──────── Records for this exercise ────────
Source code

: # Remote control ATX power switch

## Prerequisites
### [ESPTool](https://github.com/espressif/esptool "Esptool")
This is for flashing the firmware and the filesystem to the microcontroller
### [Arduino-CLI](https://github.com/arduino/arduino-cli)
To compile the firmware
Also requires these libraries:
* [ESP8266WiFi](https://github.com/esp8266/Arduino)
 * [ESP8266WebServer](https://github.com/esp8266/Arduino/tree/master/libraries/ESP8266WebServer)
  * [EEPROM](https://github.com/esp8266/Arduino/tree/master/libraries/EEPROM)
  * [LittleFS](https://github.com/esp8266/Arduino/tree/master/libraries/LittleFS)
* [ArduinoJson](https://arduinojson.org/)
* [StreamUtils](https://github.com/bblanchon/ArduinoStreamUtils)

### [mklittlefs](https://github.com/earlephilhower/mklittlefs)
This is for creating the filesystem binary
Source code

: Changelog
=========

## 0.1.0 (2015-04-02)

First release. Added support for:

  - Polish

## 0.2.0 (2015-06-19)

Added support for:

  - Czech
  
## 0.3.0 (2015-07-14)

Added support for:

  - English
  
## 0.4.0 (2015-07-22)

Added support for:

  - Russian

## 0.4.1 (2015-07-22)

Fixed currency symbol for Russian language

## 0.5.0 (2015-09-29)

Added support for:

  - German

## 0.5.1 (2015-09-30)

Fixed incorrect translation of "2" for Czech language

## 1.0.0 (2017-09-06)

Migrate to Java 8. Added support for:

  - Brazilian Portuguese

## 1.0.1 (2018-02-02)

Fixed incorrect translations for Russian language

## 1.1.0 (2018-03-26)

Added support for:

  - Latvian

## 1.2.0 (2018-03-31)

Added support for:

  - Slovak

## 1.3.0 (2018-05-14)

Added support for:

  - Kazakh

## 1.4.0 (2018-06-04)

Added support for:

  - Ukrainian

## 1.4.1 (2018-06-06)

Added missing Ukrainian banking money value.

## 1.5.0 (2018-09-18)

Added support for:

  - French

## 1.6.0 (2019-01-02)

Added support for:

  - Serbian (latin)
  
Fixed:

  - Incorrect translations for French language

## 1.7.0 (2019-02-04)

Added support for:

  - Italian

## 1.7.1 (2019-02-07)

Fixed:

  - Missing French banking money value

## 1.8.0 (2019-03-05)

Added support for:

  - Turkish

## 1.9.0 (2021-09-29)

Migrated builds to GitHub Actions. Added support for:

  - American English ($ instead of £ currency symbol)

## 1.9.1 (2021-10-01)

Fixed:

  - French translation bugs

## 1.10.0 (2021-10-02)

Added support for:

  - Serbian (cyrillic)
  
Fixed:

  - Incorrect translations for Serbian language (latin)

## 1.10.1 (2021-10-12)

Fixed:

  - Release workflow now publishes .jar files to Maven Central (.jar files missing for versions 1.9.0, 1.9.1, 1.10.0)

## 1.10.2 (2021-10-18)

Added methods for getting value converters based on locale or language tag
────────
_Problem to work on_.
The answer must reproduce all of the entries exactly.

_Answer space_.
Source code

: # Remote control ATX power switch

## Prerequisites
### [ESPTool](https://github.com/espressif/esptool "Esptool")
This is for flashing the firmware and the filesystem to the microcontroller
### [Arduino-CLI](https://github.com/arduino/arduino-cli)
To compile the firmware
Also requires these libraries:
* [ESP8266WiFi](https://github.com/esp8266/Arduino)
 * [ESP8266WebServer](https://github.com/esp8266/Arduino/tree/master/libraries/ESP8266WebServer)
  * [EEPROM](https://github.com/esp8266/Arduino/tree/master/libraries/EEPROM)
  * [LittleFS](https://github.com/esp8266/Arduino/tree/master/libraries/LittleFS)
* [ArduinoJson](https://arduinojson.org/)
* [StreamUtils](https://github.com/bblanchon/ArduinoStreamUtils)

### [mklittlefs](https://github.com/earlephilhower/mklittlefs)
This is for creating the filesystem binary
Source code

: Changelog
=========

## 0.1.0 (2015-04-02)

First release. Added support for:

  - Polish

## 0.2.0 (2015-06-19)

Added support for:

  - Czech
  
## 0.3.0 (2015-07-14)

Added support for:

  - English
  
## 0.4.0 (2015-07-22)

Added support for:

  - Russian

## 0.4.1 (2015-07-22)

Fixed currency symbol for Russian language

## 0.5.0 (2015-09-29)

Added support for:

  - German

## 0.5.1 (2015-09-30)

Fixed incorrect translation of "2" for Czech language

## 1.0.0 (2017-09-06)

Migrate to Java 8. Added support for:

  - Brazilian Portuguese

## 1.0.1 (2018-02-02)

Fixed incorrect translations for Russian language

## 1.1.0 (2018-03-26)

Added support for:

  - Latvian

## 1.2.0 (2018-03-31)

Added support for:

  - Slovak

## 1.3.0 (2018-05-14)

Added support for:

  - Kazakh

## 1.4.0 (2018-06-04)

Added support for:

  - Ukrainian

## 1.4.1 (2018-06-06)

Added missing Ukrainian banking money value.

## 1.5.0 (2018-09-18)

Added support for:

  - French

## 1.6.0 (2019-01-02)

Added support for:

  - Serbian (latin)
  
Fixed:

  - Incorrect translations for French language

## 1.7.0 (2019-02-04)

Added support for:

  - Italian

## 1.7.1 (2019-02-07)

Fixed:

  - Missing French banking money value

## 1.8.0 (2019-03-05)

Added support for:

  - Turkish

## 1.9.0 (2021-09-29)

Migrated builds to GitHub Actions. Added support for:

  - American English ($ instead of £ currency symbol)

## 1.9.1 (2021-10-01)

Fixed:

  - French translation bugs

## 1.10.0 (2021-10-02)

Added support for:

  - Serbian (cyrillic)
  
Fixed:

  - Incorrect translations for Serbian language (latin)

## 1.10.1 (2021-10-12)

Fixed:

  - Release workflow now publishes .jar files to Maven Central (.jar files missing for versions 1.9.0, 1.9.1, 1.10.0)

## 1.10.2 (2021-10-18)

Added methods for getting value converters based on locale or language tag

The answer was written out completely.